Yours for reality-based discourse,
[Update: March 4, 2007] Jonathan Yardley's intelligent and careful review of Uncouth Nation in the Washington Post, "Exploring the roots of anti-Americanism among European elites," agrees that the elite component of western European anti-Americanism is deep-seated and persistent, but argues that broader manifestations of popular anti-Americanism are more superficial and transitory. I guess time will tell.
P.S. I can't resist adding a personal note, even though it isn't necessarily of direct relevance to Markovits's arguments in this book. As he correctly mentions at one point, you don't necessarily have to be a foreigner to be anti-American. In some ways I don't find it so hard to appreciate the intellectual and emotional temptations of Europhile anti-Americanism, since I went through a pretty intense and formative phase of it myself in my 20s. This no doubt had something to do with specific features of that particular historical period--that is, the late 1960s and early 1970s. But I suspect that for two centuries a phase of this sort, in one form or another, has often been standard part of the maturation process for would-be intellectuals in American society. (And I don't just mean left-wing or bohemian intellectuals--consider T.S. Eliot or Henry James, for example.) It might be thought of as a kind of Oedipal break from what feels like the all-encompassing stranglehold of American culture, including American anti-intellectualism, or perhaps a process of inner withdrawal and return. And an engagement with European thought, culture, and politics has often been the focus for this withdrawal and return, whether that meant actually going to Europe physically or just doing it in imagination.
I recall a conversation I had about three decades ago with one of my intellectual mentors, who at that point had a considerably more balanced attitude toward America than I did, in which he mentioned that in the long run it made a big difference whether or not someone had ever experienced a moment of radical doubt about American society. I immediately recognized the force of that remark. But it also makes a big difference whether one experiences this moment of estrangement as a point of developmental transition, and gradually finds a way to move beyond it, or instead gets stuck in it indefinitely. Both history and my own observations have made it clear to me that some people withdraw but never return.

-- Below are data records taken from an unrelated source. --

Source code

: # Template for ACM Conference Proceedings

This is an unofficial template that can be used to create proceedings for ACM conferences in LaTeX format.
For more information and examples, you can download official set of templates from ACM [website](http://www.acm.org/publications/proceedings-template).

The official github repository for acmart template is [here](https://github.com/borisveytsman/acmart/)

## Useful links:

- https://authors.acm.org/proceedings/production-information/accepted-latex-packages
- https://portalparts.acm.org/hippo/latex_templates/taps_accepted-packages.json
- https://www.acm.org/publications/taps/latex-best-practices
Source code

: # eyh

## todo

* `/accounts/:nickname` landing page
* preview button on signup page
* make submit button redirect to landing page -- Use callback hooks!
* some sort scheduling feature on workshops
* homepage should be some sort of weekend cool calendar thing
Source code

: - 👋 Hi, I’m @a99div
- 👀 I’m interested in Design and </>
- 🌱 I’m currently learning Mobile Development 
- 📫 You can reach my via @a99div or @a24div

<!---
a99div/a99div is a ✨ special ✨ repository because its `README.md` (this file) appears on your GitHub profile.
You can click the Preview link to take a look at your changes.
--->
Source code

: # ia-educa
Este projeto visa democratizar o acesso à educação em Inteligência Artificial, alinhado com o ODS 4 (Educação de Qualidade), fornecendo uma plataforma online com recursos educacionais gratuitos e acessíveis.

Chronicle of Higher Education
(Volume 53, Issue 20 - Chronicle Review, p. B6)
January 19, 2007
Western Europe's America Problem
By Andrei S. Markovits
Andrei S. Markovits is a professor of comparative politics and German studies at the University of Michigan at Ann Arbor. This essay is adapted from his book Uncouth Nation: Why Europe Dislikes America, to be published this month by Princeton University Press.
When my father and I arrived in the United States as immigrants from Romania — by way of Vienna — in the summer of 1960, we spent a number of weeks living with American families in the greater New York area. Some were Jews, like us; most were not. But all spoke some German because our English was virtually nonexistent at the time. What impressed me no end, and will always remain with me, was how all those people adored my Viennese-accented German, how they reveled in it, found it elegant, charming, and above all oh-so-cultured. For business and family reasons, my father had to return to Vienna, where I attended the Theresianische Akademie, one of Austria's leading gymnasia. The welcome accorded to me in that environment was much colder and more distant than it had been in the United States, not by dint of my being a Tschusch and a Zuagraster, an interloper from the disdained eastern areas of Europe, but by virtue of having become a quasi American.
From the get-go until my graduation, many years later, I was always admonished by my English teachers, in their heavily accented, Viennese-inflected English, not to speak this abomination of an "American dialect" or "American slang," and never to use "American spelling," with its simplifications that testified prima facie to the uncultured and simpleton nature of Americans. Of course any of my transgressions, be it chatting in class or playing soccer in the hallways, was met with an admonition of, "Markovits, we are not in the Wild West, we are not in Texas. Behave yourself." Viennese-accented German, wonderful; American-accented English, awful. The pattern still pertains nearly 50 years later.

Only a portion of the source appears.